___ RECORDED INFORMATION ___
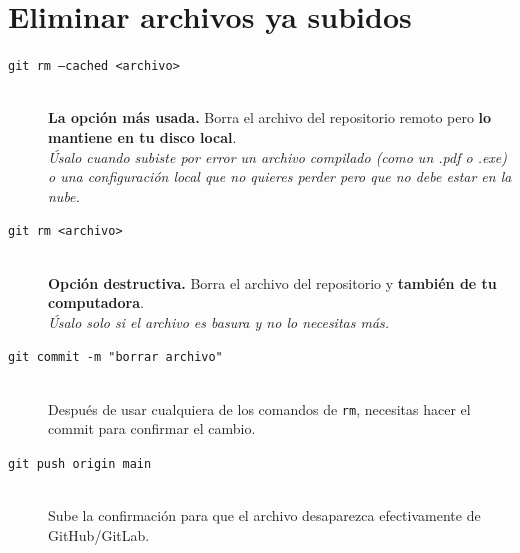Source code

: \documentclass[11pt]{article}
\begin{document}
\section*{Eliminar archivos ya subidos}

\begin{description}
    \item[\texttt{git rm --cached <archivo>}] \hfill \\
    \textbf{La opción más usada.} Borra el archivo del repositorio remoto pero \textbf{lo mantiene en tu disco local}.
    \\ \textit{Úsalo cuando subiste por error un archivo compilado (como un .pdf o .exe) o una configuración local que no quieres perder pero que no debe estar en la nube.}

    \item[\texttt{git rm <archivo>}] \hfill \\
    \textbf{Opción destructiva.} Borra el archivo del repositorio y \textbf{también de tu computadora}.
    \\ \textit{Úsalo solo si el archivo es basura y no lo necesitas más.}

    \item[\texttt{git commit -m "borrar archivo"}] \hfill \\
    Después de usar cualquiera de los comandos de \texttt{rm}, necesitas hacer el commit para confirmar el cambio.

    \item[\texttt{git push origin main}] \hfill \\
    Sube la confirmación para que el archivo desaparezca efectivamente de GitHub/GitLab.
\end{description}
\end{document}
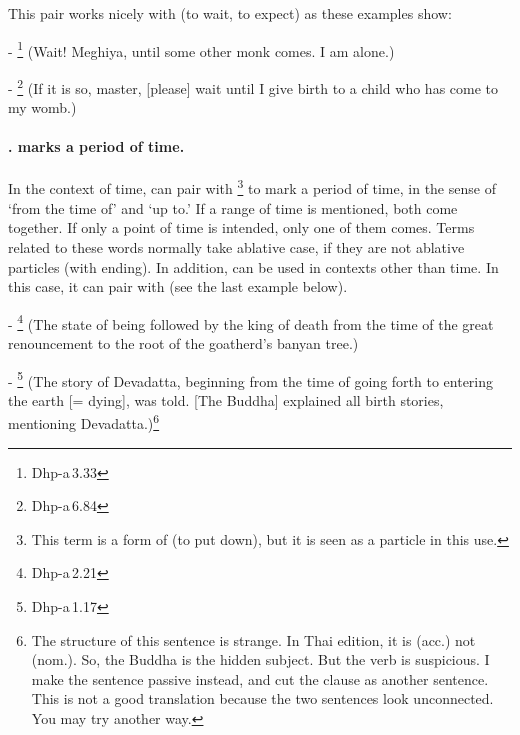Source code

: \medskip
This pair works nicely with  (to wait, to expect) as these examples show:\par
- \footnote{Dhp-a\,3.33} (Wait! Meghiya, until some other monk comes. I am alone.)\par
- \footnote{Dhp-a\,6.84} (If it is so, master, [please] wait until I give birth to a child who has come to my womb.)\par

\paragraph*{.  marks a period of time.} In the context of time,  can pair with \footnote{This term is a  form of  (to put down), but it is seen as a particle in this use.} to mark a period of time, in the sense of `from the time of' and `up to.' If a range of time is mentioned, both come together. If only a point of time is intended, only one of them comes. Terms related to these words normally take ablative case, if they are not ablative particles (with  ending). In addition,  can be used in contexts other than time. In this case, it can pair with  (see the last example below).\par
- \footnote{Dhp-a\,2.21} (The state of being followed by the king of death from the time of the great renouncement to the root of the goatherd's banyan tree.)\par
- \footnote{Dhp-a\,1.17} (The story of Devadatta, beginning from the time of going forth to entering the earth [= dying], was told. [The Buddha] explained all birth stories, mentioning Devadatta.)\footnote{The structure of this sentence is strange. In Thai edition, it is  (acc.) not  (nom.). So, the Buddha is the hidden subject. But the verb  is suspicious. I make the sentence passive instead, and cut the  clause as another sentence. This is not a good translation because the two sentences look unconnected. You may try another way.}\par
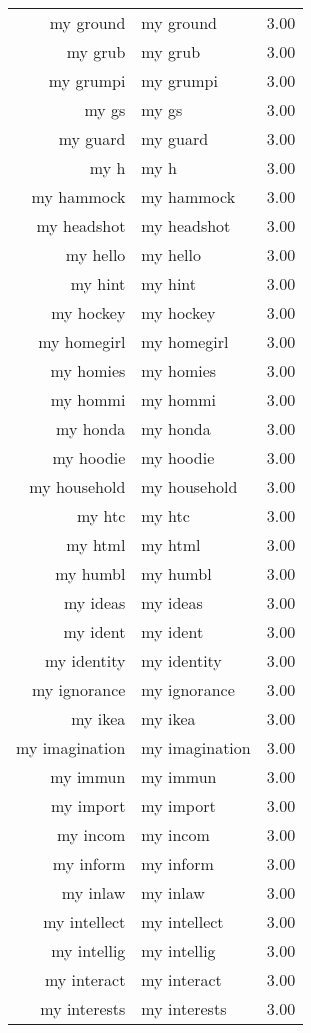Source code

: \begin{table}[ht]
\begin{tabular}{rlr}
  my ground & my ground & 3.00 \\ 
  my grub & my grub & 3.00 \\ 
  my grumpi & my grumpi & 3.00 \\ 
  my gs & my gs & 3.00 \\ 
  my guard & my guard & 3.00 \\ 
  my h & my h & 3.00 \\ 
  my hammock & my hammock & 3.00 \\ 
  my headshot & my headshot & 3.00 \\ 
  my hello & my hello & 3.00 \\ 
  my hint & my hint & 3.00 \\ 
  my hockey & my hockey & 3.00 \\ 
  my homegirl & my homegirl & 3.00 \\ 
  my homies & my homies & 3.00 \\ 
  my hommi & my hommi & 3.00 \\ 
  my honda & my honda & 3.00 \\ 
  my hoodie & my hoodie & 3.00 \\ 
  my household & my household & 3.00 \\ 
  my htc & my htc & 3.00 \\ 
  my html & my html & 3.00 \\ 
  my humbl & my humbl & 3.00 \\ 
  my ideas & my ideas & 3.00 \\ 
  my ident & my ident & 3.00 \\ 
  my identity & my identity & 3.00 \\ 
  my ignorance & my ignorance & 3.00 \\ 
  my ikea & my ikea & 3.00 \\ 
  my imagination & my imagination & 3.00 \\ 
  my immun & my immun & 3.00 \\ 
  my import & my import & 3.00 \\ 
  my incom & my incom & 3.00 \\ 
  my inform & my inform & 3.00 \\ 
  my inlaw & my inlaw & 3.00 \\ 
  my intellect & my intellect & 3.00 \\ 
  my intellig & my intellig & 3.00 \\ 
  my interact & my interact & 3.00 \\ 
  my interests & my interests & 3.00 \\ 

\end{tabular}
\end{table}
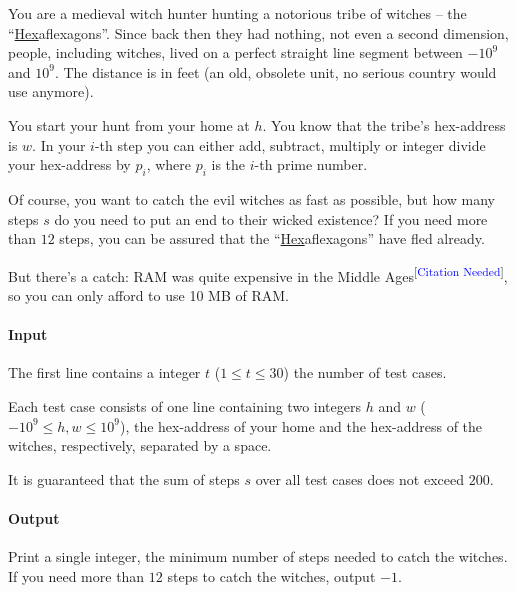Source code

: 



\makeheader

You are a medieval witch hunter hunting a notorious tribe of witches -- the “\underline{Hex}aflexagons”.
Since back then they had nothing, not even a second dimension, people, including witches, lived
on a perfect straight line segment between $-10^9$ and $10^9$. The distance is in feet (an old, obsolete unit,
no serious country would use anymore).

You start your hunt from your home at $h$. You know that the tribe's hex-address is $w$.
In your $i$-th step you can either add, subtract, multiply or integer divide your hex-address by $p_i$,
where $p_i$ is the $i$-th prime number.

Of course, you want to catch the evil witches as fast as possible, but
how many steps $s$ do you need to put an end to their wicked existence?
If you need more than $12$ steps, you can be assured that
the “\underline{Hex}aflexagons” have fled already.

But there's a catch:
RAM was quite expensive in the Middle Ages\textsuperscript{[\textcolor{blue}{Citation Needed}]},
so you can only afford to use 10 MB of RAM.

\paragraph*{Input}

The first line contains a integer $t$ ($1\leq t\leq 30$) the number of test cases.

Each test case consists of one line containing two integers%
$h$ and $w$ ($-10^9 \leq h, w \leq 10^9$), the hex-address of your home and the hex-address of the witches, respectively, separated by a space.

It is guaranteed that the sum of steps $s$ over all test cases does not exceed $200$.

\paragraph*{Output}

Print a single integer, the minimum number of steps needed to catch the witches.
If you need more than $12$ steps to catch the witches, output $-1$.

\begin{samples}
\end{samples}

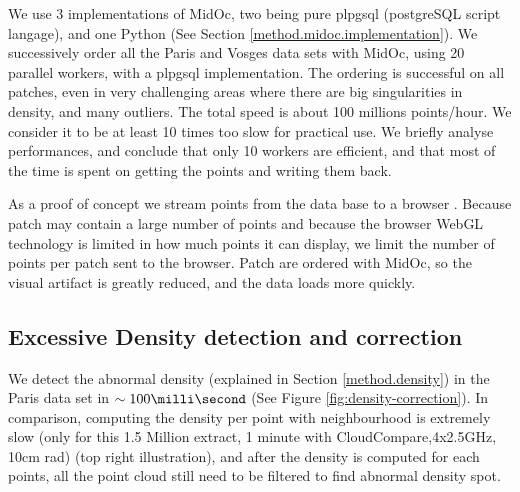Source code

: 		
		We use 3 implementations of MidOc, two being pure plpgsql (postgreSQL script langage), and one Python (See Section \ref{method.midoc.implementation}).
		We successively order all the Paris and Vosges data sets with MidOc, using 20 parallel workers, with a plpgsql implementation.
		The ordering is successful on all patches, even in very challenging areas where there are big singularities in density, and many outliers.
		The total speed is about 100 millions points/hour.
		We consider it to be at least 10 times too slow for practical use.
		We briefly analyse performances, and conclude that only 10 workers are efficient, and that most of the time is spent on getting the points and writing them back.
		
		 
		As a proof of concept we stream points from the data base to a browser \cite{IGN2014a}. Because patch may contain a large number of points and because the browser WebGL technology is limited in how much points it can display,
		we limit the number of points per patch sent to the browser. Patch are ordered with MidOc, so the visual artifact is greatly reduced, and the data loads more quickly. 


	\subsection{Excessive Density detection and correction} 
		
		We detect the abnormal density (explained in Section \ref{method.density}) in the Paris data set in $\sim 100 \milli \second$ 
		(See Figure \ref{fig:density-correction}). 
		In comparison, computing the density per point with neighbourhood is extremely slow (only for this 1.5 Million extract, 1 minute with CloudCompare,4x2.5GHz, 10cm rad) (top right illustration), and after the density is computed for each points, all the point cloud still need to be filtered to find abnormal density spot.
		
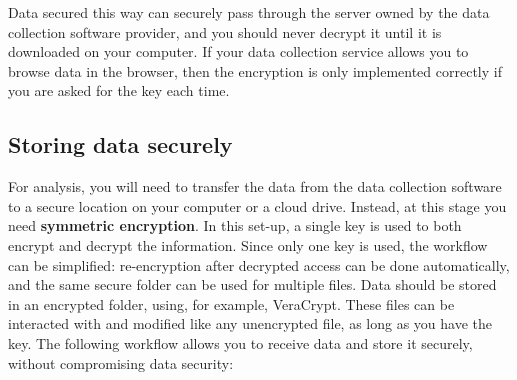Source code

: Data secured this way can securely pass through the server owned by the data collection software provider,
and you should never decrypt it until it is downloaded on your computer.
If your data collection service allows you to browse data in the browser, 
then the encryption is only implemented correctly if you are asked for the key each time.



\subsection{Storing data securely}
For analysis, you will need to transfer the data from the data collection software to
a secure location on your computer or a cloud drive.
Instead, at this stage you need \textbf{symmetric encryption}.
In this set-up, a single key is used to both encrypt and decrypt the information.
Since only one key is used, the workflow can be simplified:
re-encryption after decrypted access can be done automatically,
and the same secure folder can be used for multiple files.
Data should be stored in an encrypted folder,
using, for example, VeraCrypt.
These files can be interacted with and modified like any unencrypted file,
 as long as you have the key.
The following workflow allows you to receive data and store it securely,
without compromising data security:

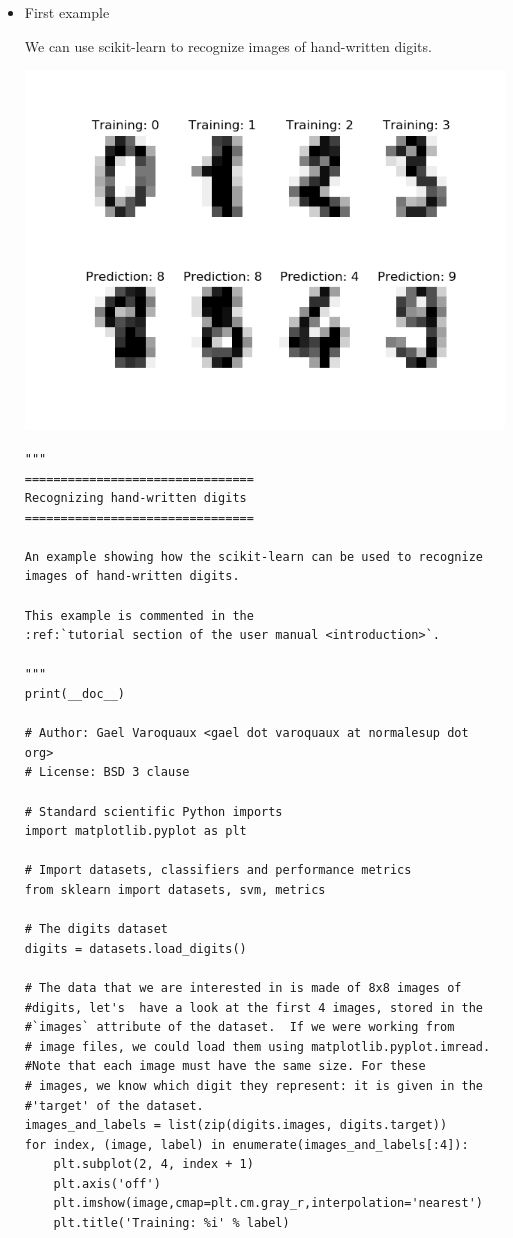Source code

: \graphicspath{ {fig/} }
\begin{itemize}
\item{First example}

\tab We can use scikit-learn to recognize images of hand-written digits.

\begin{center}
  	\includegraphics[scale=0.8]{exemplu1}
\end{center}

\begin{lstlisting}[frame=single]
"""
================================
Recognizing hand-written digits
================================

An example showing how the scikit-learn can be used to recognize 
images of hand-written digits.

This example is commented in the
:ref:`tutorial section of the user manual <introduction>`.

"""
print(__doc__)

# Author: Gael Varoquaux <gael dot varoquaux at normalesup dot 
org>
# License: BSD 3 clause

# Standard scientific Python imports
import matplotlib.pyplot as plt

# Import datasets, classifiers and performance metrics
from sklearn import datasets, svm, metrics

# The digits dataset
digits = datasets.load_digits()

# The data that we are interested in is made of 8x8 images of 
#digits, let's  have a look at the first 4 images, stored in the 
#`images` attribute of the dataset.  If we were working from
# image files, we could load them using matplotlib.pyplot.imread.  
#Note that each image must have the same size. For these
# images, we know which digit they represent: it is given in the 
#'target' of the dataset.
images_and_labels = list(zip(digits.images, digits.target))
for index, (image, label) in enumerate(images_and_labels[:4]):
    plt.subplot(2, 4, index + 1)
    plt.axis('off')
    plt.imshow(image,cmap=plt.cm.gray_r,interpolation='nearest')
    plt.title('Training: %i' % label)


\end{lstlisting}
\end{itemize}
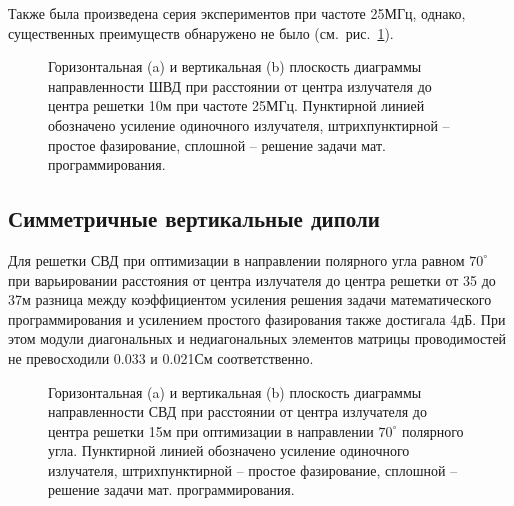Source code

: Также была произведена серия экспериментов при частоте 25МГц, однако, существенных преимуществ обнаружено не было (см.~рис.~\ref{ris:bvd_mut_25_10}).

\begin{figure}
\begin{minipage}[h]{0.49\linewidth}
\end{minipage}
\hfill
\begin{minipage}[h]{0.49\linewidth}
\end{minipage}
\caption{Горизонтальная (a) и вертикальная (b) плоскость диаграммы направленности ШВД при расстоянии от центра излучателя до центра решетки 10м при частоте 25МГц. Пунктирной линией обозначено усиление одиночного излучателя, штрихпунктирной -- простое фазирование, сплошной -- решение задачи мат. программирования.}
\label{ris:bvd_mut_25_10}
\end{figure}

\subsection{Симметричные вертикальные диполи}

Для решетки СВД при оптимизации в направлении полярного угла равном $70^{\circ}$ при варьировании расстояния от центра излучателя до центра решетки от 35 до 37м разница между коэффициентом усиления решения задачи математического программирования и усилением простого фазирования также достигала 4дБ. При этом модули диагональных и недиагональных элементов матрицы проводимостей не превосходили 0.033 и 0.021См соответственно.

\begin{figure}
\begin{minipage}[h]{0.49\linewidth}
\end{minipage}
\hfill
\begin{minipage}[h]{0.49\linewidth}
\end{minipage}
\caption{Горизонтальная (a) и вертикальная (b) плоскость диаграммы направленности СВД при расстоянии от центра излучателя до центра решетки 15м при оптимизации в направлении $70^{\circ}$ полярного угла. Пунктирной линией обозначено усиление одиночного излучателя, штрихпунктирной -- простое фазирование, сплошной -- решение задачи мат. программирования.}
\label{ris:svd_mut_5_70_15}
\end{figure}

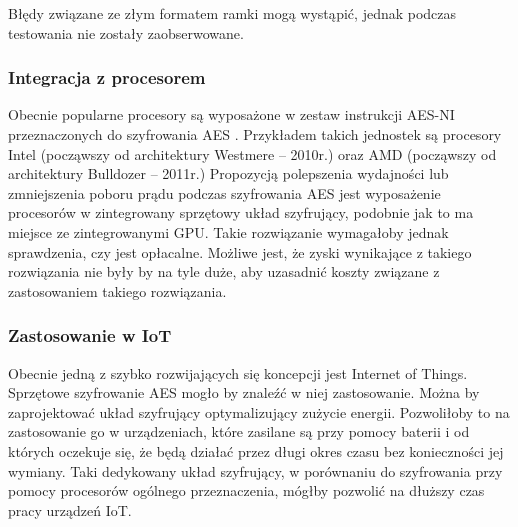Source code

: Błędy związane ze złym formatem ramki mogą wystąpić, jednak podczas testowania nie zostały zaobserwowane.

\subsubsection{Integracja z procesorem}
Obecnie popularne procesory są wyposażone w zestaw instrukcji AES-NI przeznaczonych do szyfrowania AES \cite{aes-processors}. Przykładem takich jednostek są procesory Intel (począwszy od architektury Westmere -- 2010r.) oraz AMD (począwszy od architektury Bulldozer -- 2011r.) Propozycją polepszenia wydajności lub zmniejszenia poboru prądu podczas szyfrowania AES jest wyposażenie procesorów w zintegrowany sprzętowy układ szyfrujący, podobnie jak to ma miejsce ze zintegrowanymi GPU. Takie rozwiązanie wymagałoby jednak sprawdzenia, czy jest opłacalne. Możliwe jest, że zyski wynikające z takiego rozwiązania nie były by na tyle duże, aby uzasadnić koszty związane z zastosowaniem takiego rozwiązania.

\subsubsection{Zastosowanie w IoT}
Obecnie jedną z szybko rozwijających się koncepcji jest Internet of Things. Sprzętowe szyfrowanie AES mogło by znaleźć w niej zastosowanie. Można by zaprojektować układ szyfrujący optymalizujący zużycie energii. Pozwoliłoby to na zastosowanie go w urządzeniach, które zasilane są przy pomocy baterii i od których oczekuje się, że będą działać przez długi okres czasu bez konieczności jej wymiany. Taki dedykowany układ  szyfrujący, w porównaniu do szyfrowania przy pomocy procesorów ogólnego przeznaczenia, mógłby pozwolić na dłuższy czas pracy urządzeń IoT.




\newpage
___
• _AIM OF THE TASK_: In the entries above, restate word for word the lines between the one holding "But there's a" and the one holding "Each test case", inclusive, and nothing besides.

• _SOLUTION FOR THIS TASK_:
But there's a catch:
RAM was quite expensive in the Middle Ages\textsuperscript{[\textcolor{blue}{Citation Needed}]},
so you can only afford to use 10 MB of RAM.

\paragraph*{Input}

The first line contains a integer $t$ ($1\leq t\leq 30$) the number of test cases.

Each test case consists of one line containing two integers%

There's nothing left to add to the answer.